• _Instructions to follow_
In the following listing, work out how many lines contain the string "தவறவ", and state only that number.

• _Listed entries_
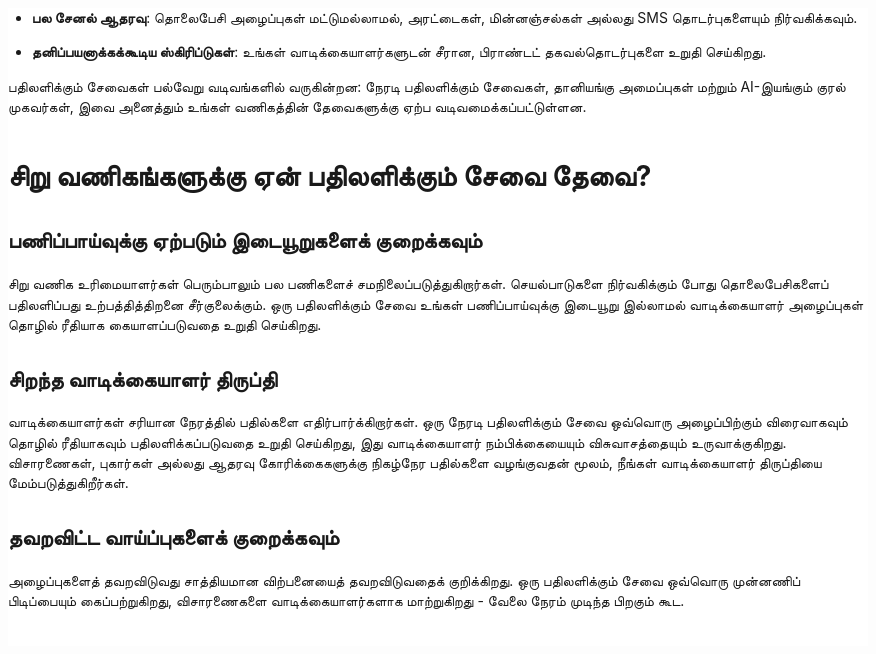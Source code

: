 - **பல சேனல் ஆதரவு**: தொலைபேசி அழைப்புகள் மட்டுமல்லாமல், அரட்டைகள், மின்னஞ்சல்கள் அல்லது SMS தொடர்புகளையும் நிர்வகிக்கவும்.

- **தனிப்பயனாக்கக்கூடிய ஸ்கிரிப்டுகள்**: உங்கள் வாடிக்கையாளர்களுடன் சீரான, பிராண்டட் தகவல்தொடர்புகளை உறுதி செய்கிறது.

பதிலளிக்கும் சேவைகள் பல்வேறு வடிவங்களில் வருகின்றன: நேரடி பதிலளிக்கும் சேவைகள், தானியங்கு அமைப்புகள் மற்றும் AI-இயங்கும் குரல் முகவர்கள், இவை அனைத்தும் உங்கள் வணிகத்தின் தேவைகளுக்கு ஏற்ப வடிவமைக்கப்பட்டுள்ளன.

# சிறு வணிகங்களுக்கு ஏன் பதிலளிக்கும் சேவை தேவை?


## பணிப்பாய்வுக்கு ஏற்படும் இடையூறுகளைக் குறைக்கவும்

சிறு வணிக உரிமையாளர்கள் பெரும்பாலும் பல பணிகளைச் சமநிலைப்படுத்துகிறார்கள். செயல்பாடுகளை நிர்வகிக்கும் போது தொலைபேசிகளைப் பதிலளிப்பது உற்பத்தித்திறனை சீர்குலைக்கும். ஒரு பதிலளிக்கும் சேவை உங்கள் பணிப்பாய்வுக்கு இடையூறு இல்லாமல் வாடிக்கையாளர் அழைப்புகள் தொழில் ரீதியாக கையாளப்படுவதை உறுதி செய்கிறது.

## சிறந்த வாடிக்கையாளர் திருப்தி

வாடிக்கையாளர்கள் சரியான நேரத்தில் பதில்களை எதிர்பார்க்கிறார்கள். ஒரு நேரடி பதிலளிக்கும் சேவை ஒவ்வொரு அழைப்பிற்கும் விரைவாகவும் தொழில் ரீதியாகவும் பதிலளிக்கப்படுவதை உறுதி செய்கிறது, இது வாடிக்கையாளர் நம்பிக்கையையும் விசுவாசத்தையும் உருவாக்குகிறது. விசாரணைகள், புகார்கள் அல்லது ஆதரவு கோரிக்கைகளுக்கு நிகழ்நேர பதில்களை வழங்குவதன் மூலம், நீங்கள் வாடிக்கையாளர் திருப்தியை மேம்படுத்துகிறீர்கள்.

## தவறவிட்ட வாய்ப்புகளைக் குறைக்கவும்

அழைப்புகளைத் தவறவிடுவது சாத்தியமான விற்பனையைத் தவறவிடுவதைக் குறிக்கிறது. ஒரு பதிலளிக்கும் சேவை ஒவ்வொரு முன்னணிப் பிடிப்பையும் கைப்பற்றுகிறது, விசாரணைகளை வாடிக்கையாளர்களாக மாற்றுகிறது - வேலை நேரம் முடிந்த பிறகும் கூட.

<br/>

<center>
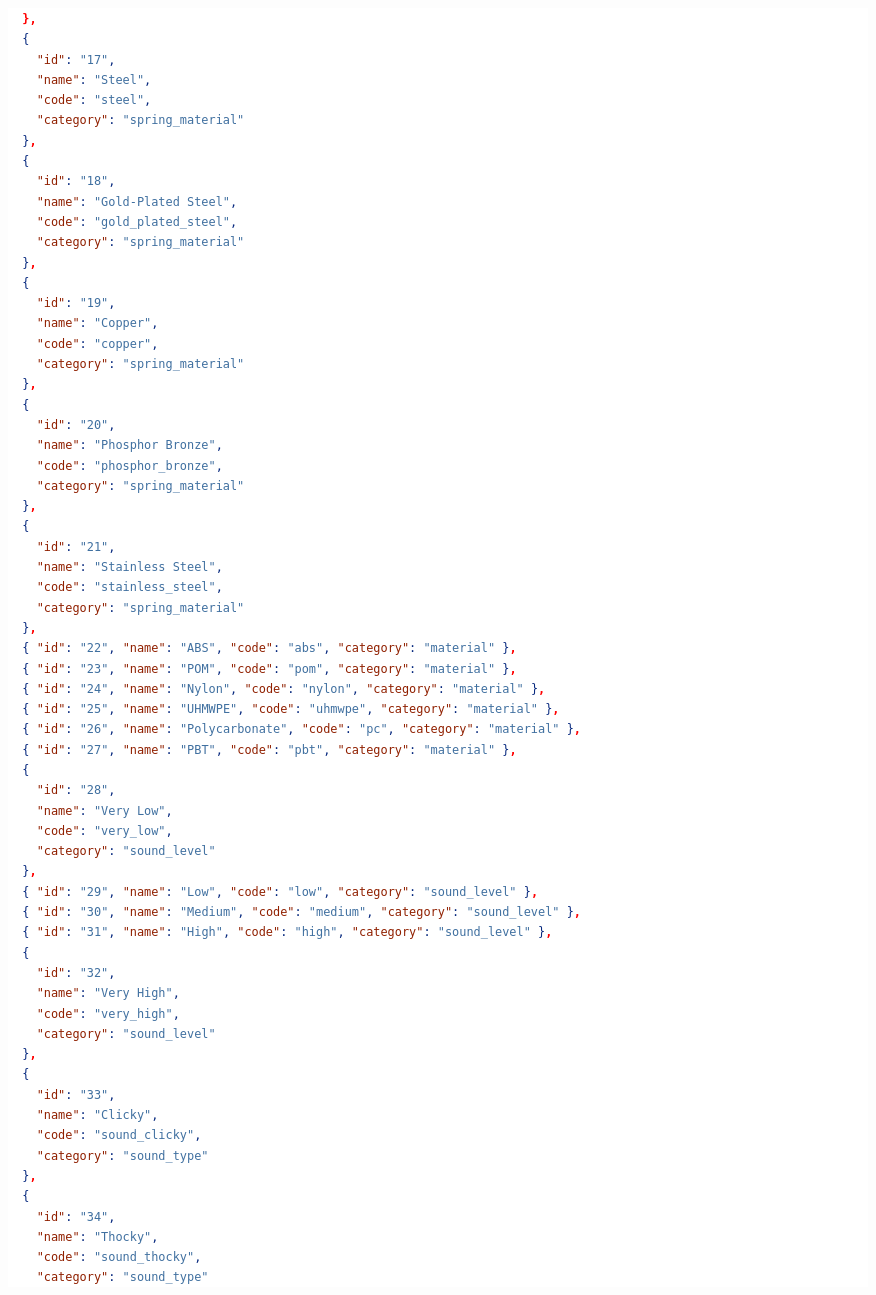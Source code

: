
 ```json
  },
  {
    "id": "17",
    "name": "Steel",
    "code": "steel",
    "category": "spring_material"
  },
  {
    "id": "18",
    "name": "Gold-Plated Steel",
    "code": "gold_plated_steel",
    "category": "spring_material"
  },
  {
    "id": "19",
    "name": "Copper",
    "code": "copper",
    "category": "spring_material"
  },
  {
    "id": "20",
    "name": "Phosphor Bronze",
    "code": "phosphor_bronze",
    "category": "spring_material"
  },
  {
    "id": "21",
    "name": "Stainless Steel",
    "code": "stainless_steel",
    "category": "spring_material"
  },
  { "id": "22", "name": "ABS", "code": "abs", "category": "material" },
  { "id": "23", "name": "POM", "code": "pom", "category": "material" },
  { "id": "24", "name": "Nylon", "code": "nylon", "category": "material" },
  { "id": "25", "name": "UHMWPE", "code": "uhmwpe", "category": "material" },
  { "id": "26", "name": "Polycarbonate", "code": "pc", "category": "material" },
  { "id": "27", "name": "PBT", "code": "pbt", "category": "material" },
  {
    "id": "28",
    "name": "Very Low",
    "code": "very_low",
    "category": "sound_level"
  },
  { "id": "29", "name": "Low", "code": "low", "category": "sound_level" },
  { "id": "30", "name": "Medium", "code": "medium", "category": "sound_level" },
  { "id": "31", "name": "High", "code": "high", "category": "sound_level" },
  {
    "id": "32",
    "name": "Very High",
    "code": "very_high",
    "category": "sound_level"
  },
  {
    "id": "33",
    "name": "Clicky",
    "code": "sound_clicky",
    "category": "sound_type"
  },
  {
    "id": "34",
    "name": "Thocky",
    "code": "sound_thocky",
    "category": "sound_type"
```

• _Output for this exercise_
2